Data entries |
============

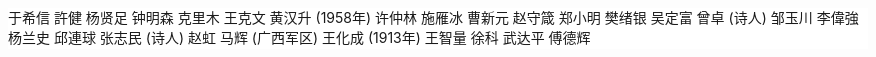 于希信
許健
杨贤足
钟明森
克里木
王克文
黄汉升 (1958年)
许仲林
施雁冰
曹新元
赵守箴
郑小明
樊绪银
吴定富
曾卓 (诗人)
邹玉川
李偉強
杨兰史
邱連球
张志民 (诗人)
赵虹
马辉 (广西军区)
王化成 (1913年)
王智量
徐科
武达平
傅德辉
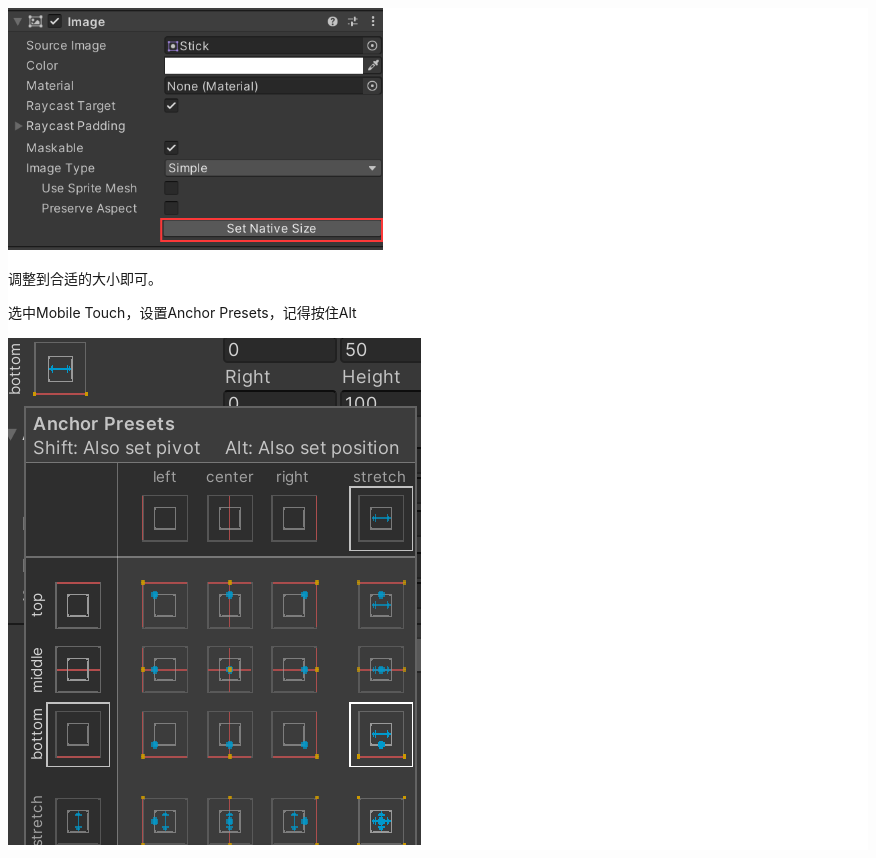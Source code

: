 <img src="./images/image-20230706185042366.png" alt="image-20230706185042366" style="zoom:67%;" />

调整到合适的大小即可。

选中Mobile Touch，设置Anchor Presets，记得按住Alt

![image-20230706185831395](./images/image-20230706185831395.png)
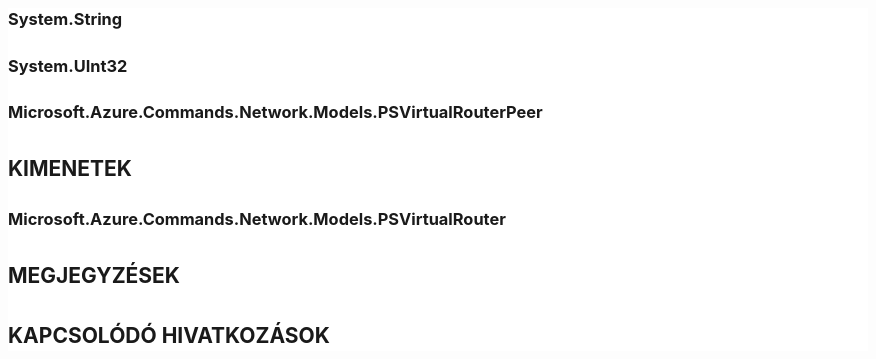 ### System.String

### System.UInt32

### Microsoft.Azure.Commands.Network.Models.PSVirtualRouterPeer

## KIMENETEK

### Microsoft.Azure.Commands.Network.Models.PSVirtualRouter

## MEGJEGYZÉSEK

## KAPCSOLÓDÓ HIVATKOZÁSOK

============

Your objective | Using the records above, count the lines that hold the string "images", and give back only the result.

Answer for the task | 2